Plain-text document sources
= = = = = = =

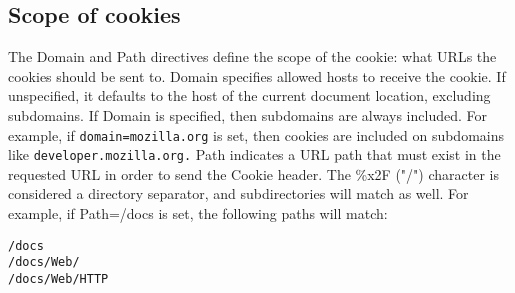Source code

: \subsection{Scope of cookies}
The Domain and Path directives define the scope of the cookie: what URLs the cookies should be sent to.
Domain specifies allowed hosts to receive the cookie. If unspecified, it defaults to the host of the current document location, excluding subdomains. If Domain is specified, then subdomains are always included.
For example, if \verb|domain=mozilla.org| is set, then cookies are included on subdomains like \verb|developer.mozilla.org.|
Path indicates a URL path that must exist in the requested URL in order to send the Cookie header. The \%x2F ("/") character is considered a directory separator, and subdirectories will match as well.
For example, if Path=/docs is set, the following paths will match:

\begin{verbatim}
/docs
/docs/Web/
/docs/Web/HTTP
\end{verbatim}


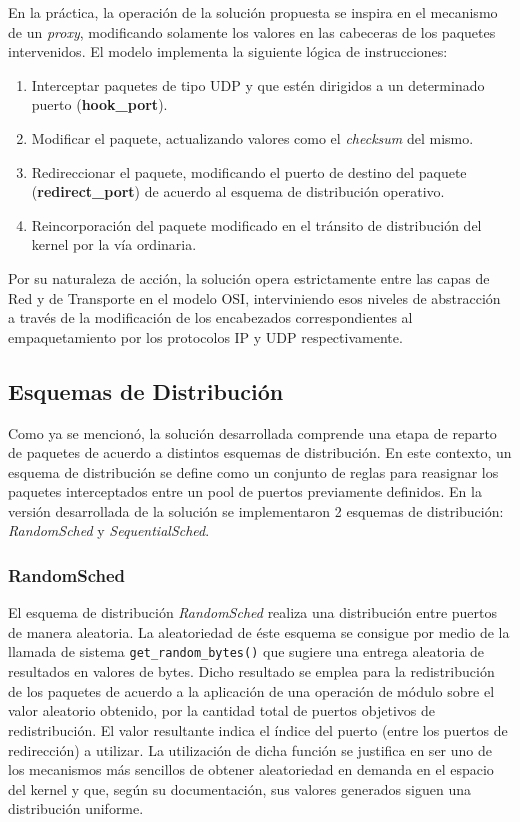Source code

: En la práctica, la operación de la solución propuesta se inspira en el mecanismo de un \emph{proxy}, modificando solamente los valores en las cabeceras de los paquetes intervenidos. El modelo implementa la siguiente lógica de instrucciones:

\begin{enumerate}
\item Interceptar paquetes de tipo UDP y que estén dirigidos a un determinado puerto (\textbf{hook\_port}).
\item Modificar el paquete, actualizando valores como el \emph{checksum} del mismo.
\item Redireccionar el paquete, modificando el puerto de destino del paquete (\textbf{redirect\_port}) de acuerdo al esquema de distribución operativo.
\item Reincorporación del paquete modificado en el tránsito de distribución del kernel por la vía ordinaria.
\end{enumerate}

Por su naturaleza de acción, la solución opera estrictamente entre las capas de Red y de Transporte en el modelo OSI, interviniendo esos niveles de abstracción a través de la modificación de los encabezados correspondientes al empaquetamiento por los protocolos IP y UDP respectivamente.


\subsection{Esquemas de Distribución}
Como ya se mencionó, la solución desarrollada comprende una etapa de reparto de paquetes de acuerdo a distintos esquemas de distribución. En este contexto, un esquema de distribución se define como un conjunto de reglas para reasignar los paquetes interceptados entre un pool de puertos previamente definidos. En la versión desarrollada de la solución se implementaron 2 esquemas de distribución: \emph{RandomSched} y \emph{SequentialSched}.

\subsubsection{RandomSched}
El esquema de distribución \emph{RandomSched} realiza una distribución entre puertos de manera aleatoria. La aleatoriedad de éste esquema se consigue por medio de la llamada de sistema \verb=get_random_bytes()= que sugiere una entrega aleatoria de resultados en valores de bytes. Dicho resultado se emplea para la redistribución de los paquetes de acuerdo a la aplicación de una operación de módulo sobre el valor aleatorio obtenido, por la cantidad total de puertos objetivos de redistribución. El valor resultante indica el índice del puerto (entre los puertos de redirección) a utilizar. La utilización de dicha función se justifica en ser uno de los mecanismos más sencillos de obtener aleatoriedad en demanda en el espacio del kernel y que, según su documentación, sus valores generados siguen una distribución uniforme.


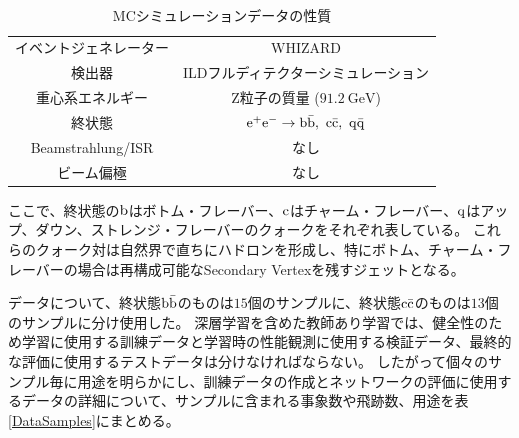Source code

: \begin{table}[htb]
 \centering
　\small
  \begin{tabular}{c c} \hline
    イベントジェネレーター & WHIZARD\\
    検出器 & ILDフルディテクターシミュレーション\\
    重心系エネルギー & Z粒子の質量 ($91.2\ \mathrm{GeV}$)\\ 
    終状態 & $\rm e^+ e^- \to b\bar{b},\  c\bar{c},\  q\bar{q}$\\ 
    Beamstrahlung/ISR & なし\\
    ビーム偏極 & なし\\\hline
  \end{tabular}
  \caption{MCシミュレーションデータの性質}
  \label{MCSimulationDataProperty}
\end{table}

ここで、終状態の$\rm b$はボトム・フレーバー、$\rm c$はチャーム・フレーバー、$\rm q$はアップ、ダウン、ストレンジ・フレーバーのクォークをそれぞれ表している。
これらのクォーク対は自然界で直ちにハドロンを形成し、特にボトム、チャーム・フレーバーの場合は再構成可能なSecondary Vertexを残すジェットとなる。

データについて、終状態$\rm b\bar{b}$のものは$15$個のサンプルに、終状態$\rm c\bar{c}$のものは$13$個のサンプルに分け使用した。
深層学習を含めた教師あり学習では、健全性のため学習に使用する訓練データと学習時の性能観測に使用する検証データ、最終的な評価に使用するテストデータは分けなければならない。
したがって個々のサンプル毎に用途を明らかにし、訓練データの作成とネットワークの評価に使用するデータの詳細について、サンプルに含まれる事象数や飛跡数、用途を表\ref{DataSamples}にまとめる。


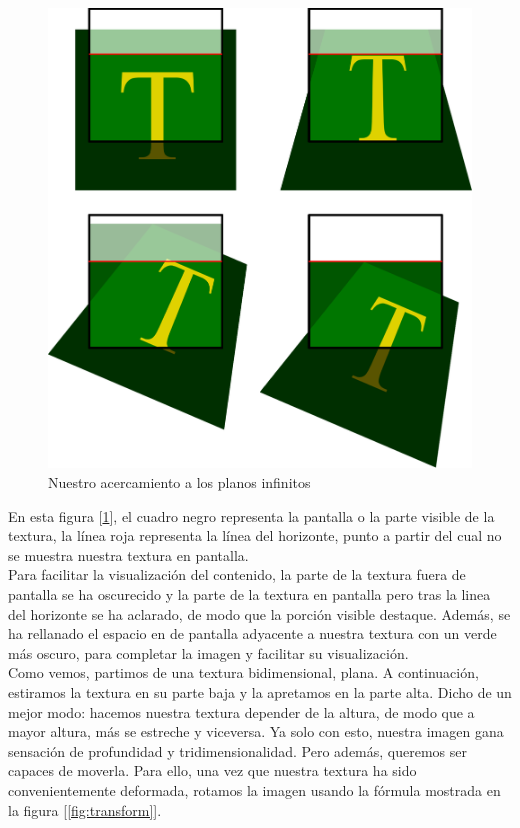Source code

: \begin{figure}[h]
	\centering
	\includegraphics[width=12cm]{archivos/planes}
	\caption{Nuestro acercamiento a los planos infinitos}
	\label{fig:planes}
\end{figure}

En esta figura [\ref{fig:planes}], el cuadro negro representa la pantalla o la parte visible de la textura, la línea roja representa la línea del horizonte, punto a partir del cual no se muestra nuestra textura en pantalla.\\

Para facilitar la visualización del contenido, la parte de la textura fuera de pantalla se ha oscurecido y la parte de la textura en pantalla pero tras la linea del horizonte se ha aclarado, de modo que la porción visible destaque. Además, se ha rellanado el espacio en de pantalla adyacente a nuestra textura con un verde más oscuro, para completar la imagen y facilitar su visualización.\\

Como vemos, partimos de una textura bidimensional, plana. A continuación, estiramos la textura en su parte baja y la apretamos en la parte alta. Dicho de un mejor modo: hacemos nuestra textura depender de la altura, de modo que a mayor altura, más se estreche y viceversa. Ya solo con esto, nuestra imagen gana sensación de profundidad y tridimensionalidad. Pero además, queremos ser capaces de moverla. Para ello, una vez que nuestra textura ha sido convenientemente deformada, rotamos la imagen usando la fórmula mostrada en la figura [\ref{fig:transform}].\\


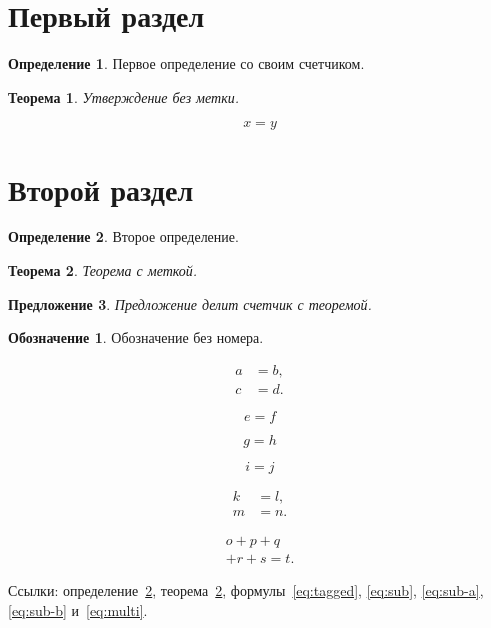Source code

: \documentclass[12pt]{article}
\theoremstyle{plain}
\newtheorem{theorem}{Теорема}[section]
\newtheorem{proposition}[theorem]{Предложение}
\theoremstyle{definition}
\newtheorem{definition}{Определение}
\newtheorem*{notation}{Обозначение}
\numberwithin{equation}{section}
\begin{document}
\section{Первый раздел}

\begin{definition}
Первое определение со своим счетчиком.
\end{definition}

\begin{theorem}
Утверждение без метки.
\end{theorem}

\begin{equation}
  x = y
\end{equation}

\section{Второй раздел}

\begin{definition}\label{def:two}
Второе определение.
\end{definition}

\begin{theorem}\label{thm:two}
Теорема с меткой.
\end{theorem}

\begin{proposition}
Предложение делит счетчик с теоремой.
\end{proposition}

\begin{notation}
Обозначение без номера.
\end{notation}

\begin{align}
  a &= b, \\
  c &= d.
\end{align}

\begin{equation}\label{eq:tagged}
  e = f \tag{A}
\end{equation}

\begin{equation}
  g = h \tag*{B}
\end{equation}

\begin{equation*}
  i = j
\end{equation*}

\begin{subequations}\label{eq:sub}
\begin{align}
  k &= l, \label{eq:sub-a}\\
  m &= n. \label{eq:sub-b}
\end{align}
\end{subequations}

\begin{multline}\label{eq:multi}
  o + p + q \\
  + r + s = t.
\end{multline}

Ссылки: определение~\ref{def:two}, теорема~\ref{thm:two}, формулы~\eqref{eq:tagged},
\eqref{eq:sub}, \eqref{eq:sub-a}, \eqref{eq:sub-b} и~\eqref{eq:multi}.
\end{document}

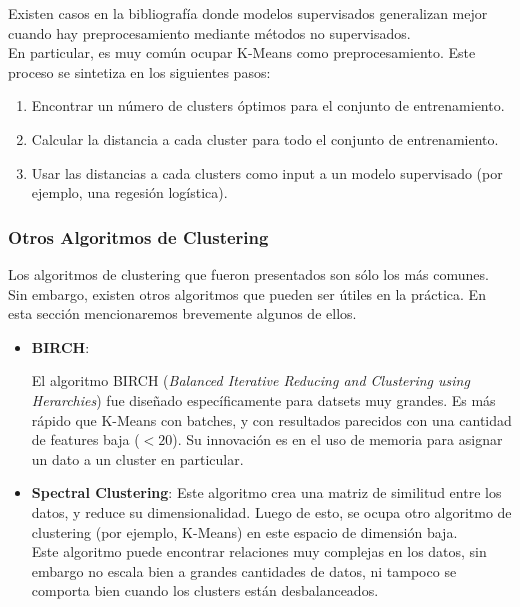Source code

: Existen casos en la bibliografía donde modelos supervisados generalizan mejor cuando hay preprocesamiento mediante métodos no supervisados. \\

En particular, es muy común ocupar K-Means como preprocesamiento. Este proceso se sintetiza en los siguientes pasos: 

\begin{enumerate}
    \item Encontrar un número de clusters óptimos para el conjunto de entrenamiento.
    \item Calcular la distancia a cada cluster para todo el conjunto de entrenamiento. 
    \item Usar las distancias a cada clusters como input a un modelo supervisado (por ejemplo, una regesión logística). 
\end{enumerate}

\subsubsection{Otros Algoritmos de Clustering}

Los algoritmos de clustering que fueron presentados son sólo los más comunes. Sin embargo, existen otros algoritmos que pueden ser útiles en la práctica. En esta sección mencionaremos brevemente algunos de ellos. 

\begin{itemize}
    \item \textbf{BIRCH}: 
    
    El algoritmo BIRCH  (\textit{Balanced Iterative Reducing and Clustering using Herarchies}) fue diseñado específicamente para datsets muy grandes. Es más rápido que K-Means con batches, y con resultados parecidos con una cantidad de features baja ($< 20$). Su innovación es en el uso de memoria para asignar un dato a un cluster en particular.
    \item \textbf{Spectral Clustering}:
    Este algoritmo crea una matriz de similitud entre los datos, y reduce su dimensionalidad. Luego de esto, se ocupa otro algoritmo de clustering (por ejemplo, K-Means) en este espacio de dimensión baja. \\
    
    Este algoritmo puede encontrar relaciones muy complejas en los datos, sin embargo no escala bien a grandes cantidades de datos, ni tampoco se comporta bien cuando los clusters están desbalanceados. 
\end{itemize}
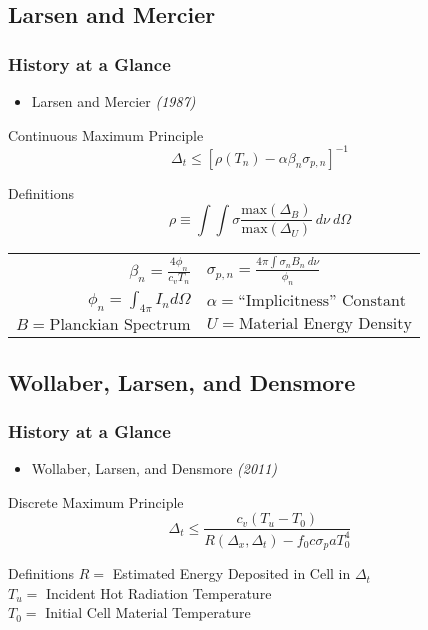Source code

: \documentclass{beamer}
\begin{document}
\subsection{Larsen and Mercier}
\begin{frame}\frametitle{History at a Glance}
  \begin{itemize}
    \item Larsen and Mercier\; \emph{(1987)}
  \end{itemize}
\pause
\begin{exampleblock}{Continuous Maximum Principle}
\begin{equation*}
\Delta_t\leq \left[ \rho(T_n)-\alpha\beta_n\sigma_{p,n}\right]^{-1}
\end{equation*}
\end{exampleblock}

\begin{block}{Definitions}
\[\rho\equiv\int\int\sigma\frac{\mbox{max}(\Delta_B)}{\mbox{max}(\Delta_U)}\
    d\nu\ d\Omega\]
\begin{center}
\begin{tabular}{r l}
$\beta_n = \frac{4\phi_n}{c_v T_n}$ & %
    $\sigma_{p,n}=\frac{4\pi\int\sigma_nB_n\ d\nu}{\phi_n}$ \medskip\\
$\phi_n=\int_{4\pi}I_nd\Omega$ &
    $\alpha=\mbox{``Implicitness'' Constant}$\medskip\\
$B=\mbox{Planckian Spectrum}$ & $U=\mbox{Material Energy Density}$
\end{tabular}
\end{center}
\end{block}
\end{frame}


\subsection{Wollaber, Larsen, and Densmore}
\begin{frame}\frametitle{History at a Glance}
  \begin{itemize}
   \item Wollaber, Larsen, and Densmore\; \emph{(2011)}
  \end{itemize}
\pause
\begin{exampleblock}{Discrete Maximum Principle}
\begin{equation*}
\Delta_t\leq\frac{c_v(T_u-T_0)}{R(\Delta_x,\Delta_t)-f_0c\sigma_paT_0^4}
\end{equation*}
\end{exampleblock}
\begin{block}{Definitions}
$R=$ Estimated Energy Deposited in Cell in $\Delta_t$ \\
$T_u=$ Incident Hot Radiation Temperature \\
$T_0=$ Initial Cell Material Temperature
\end{block}
\end{frame}
\end{document}
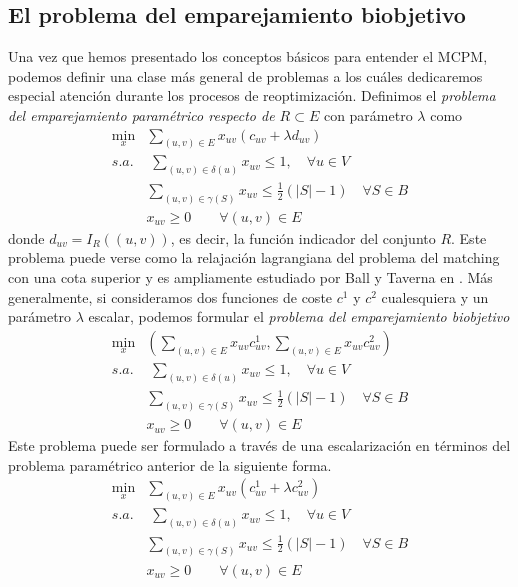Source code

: \documentclass[twoside,a4paper,openright,12pt]{book}
\begin{document}
\subsection{El problema del emparejamiento biobjetivo}
Una vez que hemos presentado los conceptos básicos para entender el MCPM, podemos definir una clase más general de problemas a los cuáles dedicaremos especial atención durante los procesos de reoptimización. Definimos el \textit{problema del emparejamiento paramétrico respecto de $R\subset E$} con parámetro $\lambda$ como
\begin{align*}
\min_x & \sum_{(u,v) \in E}x_{uv} (c_{uv} + \lambda d_{uv})\\
s.a.&\;\sum_{(u,v)\in\delta(u)} x_{uv} \leq 1, \quad \forall u \in V\\
&\sum_{(u,v)\in \gamma(S)} x_{uv} \leq \frac{1}{2}(|S|-1)\quad \forall S \in B	\\
&x_{uv} \geq 0 \qquad \forall(u,v)\in E
\end{align*}
donde 
$
d_{uv} = I_R((u,v))$, es decir, la función indicador del conjunto $R$. Este problema puede verse como la relajación lagrangiana del problema del matching con una cota superior y es ampliamente estudiado por Ball y Taverna en \cite{balltab}. 
Más generalmente, si consideramos dos funciones de coste $c^1$ y $c^2$ cualesquiera y un parámetro $\lambda$ escalar, podemos formular el \textit{problema del emparejamiento biobjetivo}
\begin{align*}
\min_x & \left(\sum_{(u,v) \in E}x_{uv}c^1_{uv},\sum_{(u,v) \in E}x_{uv} c^2_{uv}\right)\\
s.a.&\;\sum_{(u,v)\in\delta(u)} x_{uv} \leq 1, \quad \forall u \in V\\
&\sum_{(u,v)\in \gamma(S)} x_{uv} \leq \frac{1}{2}(|S|-1)\quad \forall S \in B	\\
&x_{uv} \geq 0 \qquad \forall(u,v)\in E
\end{align*}
Este problema puede ser formulado a través de una escalarización en términos del problema paramétrico anterior de la siguiente forma.
\begin{align*}
\min_x & \sum_{(u,v) \in E}x_{uv}(c^1_{uv}+\lambda c^2_{uv})\\
s.a.&\;\sum_{(u,v)\in\delta(u)} x_{uv} \leq 1, \quad \forall u \in V\\
&\sum_{(u,v)\in \gamma(S)} x_{uv} \leq \frac{1}{2}(|S|-1)\quad \forall S \in B	\\
&x_{uv} \geq 0 \qquad \forall(u,v)\in E
\end{align*}
\end{document}
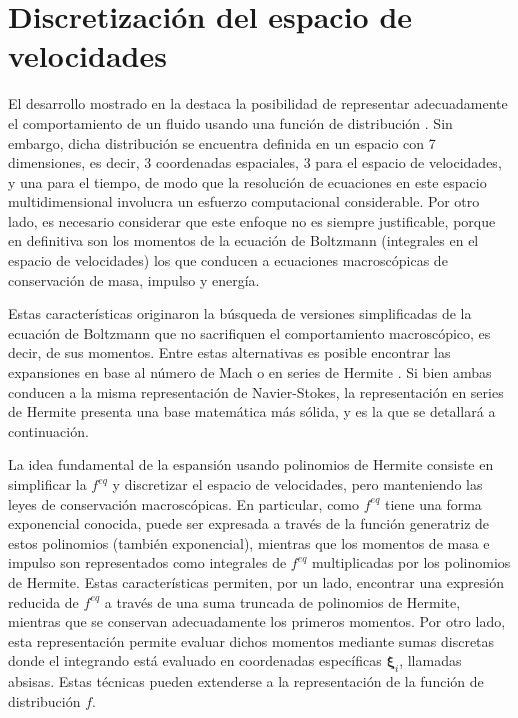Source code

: \section{Discretizaci\'on del espacio de velocidades} 
El desarrollo mostrado en la  destaca la posibilidad de representar adecuadamente el comportamiento de un fluido usando una funci\'on de distribuci\'on \fvar{}. Sin embargo, dicha distribuci\'on se encuentra definida en un espacio con 7 dimensiones, es decir, 3 coordenadas espaciales, 3 para el espacio de velocidades, y una para el tiempo, de modo que la resoluci\'on de ecuaciones en este espacio multidimensional involucra un esfuerzo computacional considerable. Por otro lado, es necesario considerar que este enfoque no es siempre justificable, porque en definitiva son los momentos de la ecuaci\'on de Boltzmann (integrales en el espacio de velocidades) los que conducen a ecuaciones macrosc\'opicas de conservaci\'on de masa, impulso y energ\'ia. 
\par 
Estas caracter\'isticas originaron la b\'usqueda de versiones simplificadas de la ecuaci\'on de Boltzmann que no sacrifiquen el comportamiento macrosc\'opico, es decir, de sus momentos. Entre estas alternativas es posible encontrar las expansiones en base al n\'umero de Mach \cite{he_lattice_1997} o en series de Hermite \cite{shan_kinetic_2006}. Si bien ambas conducen a la misma representaci\'on de Navier-Stokes, la representaci\'on en series de Hermite presenta una base matem\'atica m\'as s\'olida, y es la que se detallar\'a a continuaci\'on.
\par
La idea fundamental de la espansi\'on usando polinomios de Hermite consiste en simplificar la \edf{} $f^{eq}$ y discretizar el espacio de velocidades, pero manteniendo las leyes de conservaci\'on macrosc\'opicas. En particular, como $f^{eq}$ tiene una forma exponencial conocida, puede ser expresada a trav\'es de la funci\'on generatriz de estos polinomios (tambi\'en exponencial), mientras que los momentos de masa e impulso son representados como integrales de $f^{eq}$ multiplicadas por los polinomios de Hermite. Estas caracter\'isticas permiten, por un lado, encontrar una expresi\'on reducida de $f^{eq}$ a trav\'es de una suma truncada de polinomios de Hermite, mientras que se conservan adecuadamente los primeros momentos. Por otro lado, esta representaci\'on permite evaluar dichos momentos mediante sumas discretas donde el integrando est\'a evaluado en coordenadas espec\'ificas $\bm{\xi}_i$, llamadas absisas. Estas t\'ecnicas pueden extenderse a la representaci\'on de la funci\'on de distribuci\'on $f$.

= = = = = = =

From the data above, copy each line where the string "Temperature" appears.

#### Result of the exercise
$T_u=$ Incident Hot Radiation Temperature \\
$T_0=$ Initial Cell Material Temperature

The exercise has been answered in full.